Lesson #6: Only the Best and Brightest.

In the ERP projects I've managed, the functional team is made up of "pairs" - (i.e. a Purchasing guru from the business, sitting with his/her functional configuration consultant*). The business person provides all the functional (process and task) knowledge and the consultant provides the system configuration skill set.

Over the course of the project your functional person becomes comfortable with system configuration to the point that once the project is complete, the consultants can go on their merry way.

At the beginning of each project, I ask the business leaders to make a list of their "franchise players" - people so valuable to their respective business units, they can't do without them.

Then I ask for those people for the project.

Selfish? Maybe.

But ask yourself this: "Do you want people you can afford to do without, designing and building your future processes?" Probably not.

And remember too, that your functional team will need the street credibility with the rest of their functional peers to provide them with confidence in the new system. If they are leaders within their relative functions, it will go a long way towards end user buy-in of your new system.

Plan up front, to re-integrate these people back into the business, once the project is up and running (and stable). Your team members will have a vested interest in making sure the system works as planned and they'll be far more effective if they're doing that back within the business. Replace these people on your support team, with other functional experts - as a developmental assignment. If you can manage to rotate business people through functional support assignments, you'll help solidify system understanding throughout your organization.

*Major consulting firms used to have dedicated fulltime staffs and a proprietary methodology with which to help implement ERP. Consultants used to have significant business/process experience as well as configuration experience. Now, it is not unusual for consulting companies to subcontract ERP configuration expertise to independent consultants who offer varying degrees of process expertise. This means it increasingly important that your internal business process people know their function.

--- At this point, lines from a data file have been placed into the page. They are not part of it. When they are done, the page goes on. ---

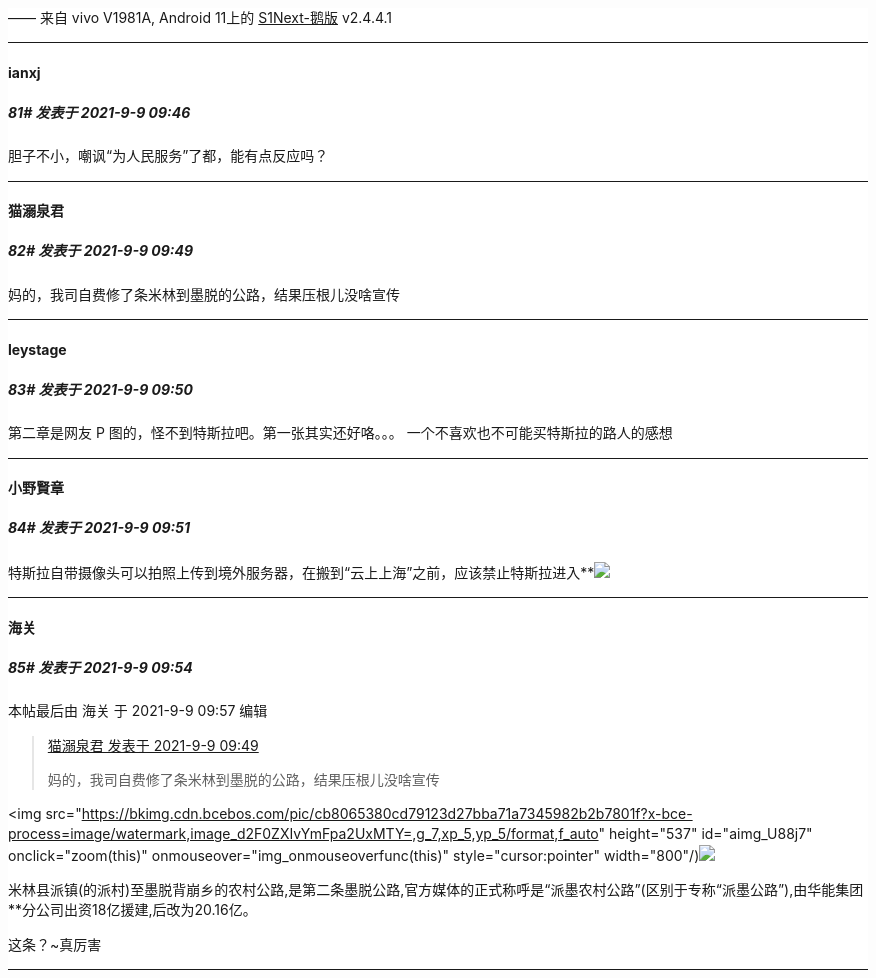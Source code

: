 —— 来自 vivo V1981A, Android 11上的 [S1Next-鹅版](https://github.com/ykrank/S1-Next/releases) v2.4.4.1


*****

####  ianxj  
##### 81#       发表于 2021-9-9 09:46


胆子不小，嘲讽“为人民服务”了都，能有点反应吗？


*****

####  猫溺泉君  
##### 82#       发表于 2021-9-9 09:49


妈的，我司自费修了条米林到墨脱的公路，结果压根儿没啥宣传


*****

####  leystage  
##### 83#       发表于 2021-9-9 09:50


第二章是网友 P 图的，怪不到特斯拉吧。第一张其实还好咯。。。 一个不喜欢也不可能买特斯拉的路人的感想


*****

####  小野賢章  
##### 84#       发表于 2021-9-9 09:51


特斯拉自带摄像头可以拍照上传到境外服务器，在搬到“云上上海”之前，应该禁止特斯拉进入**<img src="https://static.saraba1st.com/image/smiley/face2017/050.png" referrerpolicy="no-referrer">


*****

####  海关  
##### 85#       发表于 2021-9-9 09:54


 本帖最后由 海关 于 2021-9-9 09:57 编辑 
<blockquote><a href="httphttps://bbs.saraba1st.com/2b/forum.php?mod=redirect&amp;goto=findpost&amp;pid=52676054&amp;ptid=2025325" target="_blank">猫溺泉君 发表于 2021-9-9 09:49</a>

妈的，我司自费修了条米林到墨脱的公路，结果压根儿没啥宣传</blockquote>
<img src="https://bkimg.cdn.bcebos.com/pic/cb8065380cd79123d27bba71a7345982b2b7801f?x-bce-process=image/watermark,image_d2F0ZXIvYmFpa2UxMTY=,g_7,xp_5,yp_5/format,f_auto" height="537" id="aimg_U88j7" onclick="zoom(this)" onmouseover="img_onmouseoverfunc(this)" style="cursor:pointer" width="800"/)<img src="http://n.sinaimg.cn/sinakd2021520s/485/w742h543/20210520/8fb5-kqhwhrk3753970.jpg" referrerpolicy="no-referrer">

米林县派镇(的派村)至墨脱背崩乡的农村公路,是第二条墨脱公路,官方媒体的正式称呼是“派墨农村公路”(区别于专称“派墨公路”),由华能集团**分公司出资18亿援建,后改为20.16亿。


这条？~真厉害


*****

Lesson #7: Keep the team together.

Your functional experts will come from across the organization. If your company is national or international, it will be necessary to co-locate the team.

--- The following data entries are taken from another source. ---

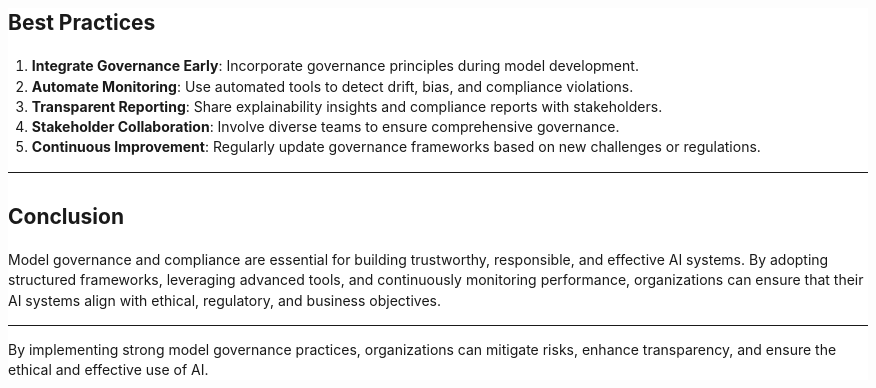 
## Best Practices  

1. **Integrate Governance Early**: Incorporate governance principles during model development.  
2. **Automate Monitoring**: Use automated tools to detect drift, bias, and compliance violations.  
3. **Transparent Reporting**: Share explainability insights and compliance reports with stakeholders.  
4. **Stakeholder Collaboration**: Involve diverse teams to ensure comprehensive governance.  
5. **Continuous Improvement**: Regularly update governance frameworks based on new challenges or regulations.  

---

## Conclusion  

Model governance and compliance are essential for building trustworthy, responsible, and effective AI systems. By adopting structured frameworks, leveraging advanced tools, and continuously monitoring performance, organizations can ensure that their AI systems align with ethical, regulatory, and business objectives.  

---

By implementing strong model governance practices, organizations can mitigate risks, enhance transparency, and ensure the ethical and effective use of AI.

ERP implementations are so complex and move so quickly, that you will not be able to overcome the barriers of time zones and distance if your team is dispersed across the country.

In my experience, putting everyone together in a common environment, allows for fluid communication, on-the-spot meetings, decisions and open debate. It makes it as easy as possible to keep everyone on the same page, to correct misunderstandings and/or misperceptions.

ERP modules are integrated, so what one processes does "upstream" affects functions downstream. These people have to be talking together to make sure that processes work across all functions.

You simply can't do that very easily or effectively if people aren't in the same room.

Typically travel and related expenses (for your team and your consultants) will account for about 15% of your total project cost. This expense is well worth it.

Lesson #8: No Part Timers Allowed.

When you ask for the best and brightest people, the business leaders may counter with an offer of part time help. Resist this temptation with every fiber of your being.

While it is very tempting to accept part time help from a terrific resource, you will need this help on a continuous basis. The entire project team cannot be held up because your part time member is off "doing their regular job". It's simply too expensive to operate this way.

This situation also puts undue pressure on your part time candidate. (S)he will feel the need to perform 100% of their regular job as well as 100% of the project work. While this is a noble thought, you will burn these people out very quickly.

And no one wins if that happens.

Lesson #9: Go FAST!

During a very early project meeting with senior executives, I communicated the daily project expense run rate.

Jaws dropped.

While everyone knew how much the total project cost was, they hadn't internalized the labor component into a daily rate.

We were planning on spending $60K a day. And at that rate, you had BETTER go fast!

Here are some strategies to help move things along quickly.

1. Pave the way to fast decisions with a Decision Matrix. A Decision matrix is a one page document which spells out who is involved in the project decision making process. By agreeing in advance, who will make, approve, consult and be informed on each type of decision, you'll vastly improve your ability to get things done. Appendix A contains an example.

2. Identify executive teams up front. For example, if you're implementing a Financial system which will result in process or reporting changes across several lines of business, it may be in your best interest to create an advocate group of Finance VPs from each line of business with whom to meet to consult, inform and build buy-in with their respective groups.

3. Do NOT revisit decisions. Remember that you're spending $60K a day! Do you really want to go back and revisit decisions? This is a guaranteed way to slow down a project, bloat a project budget and miss a deadline.

4. It's tougher to hit a moving target. No matter how well you've sold the benefits of your ERP project there will be those who are not on board. These "snipers" may sit quietly and try to sabotage the work you're doing. The faster to go, the more difficult for dissenters to be effective.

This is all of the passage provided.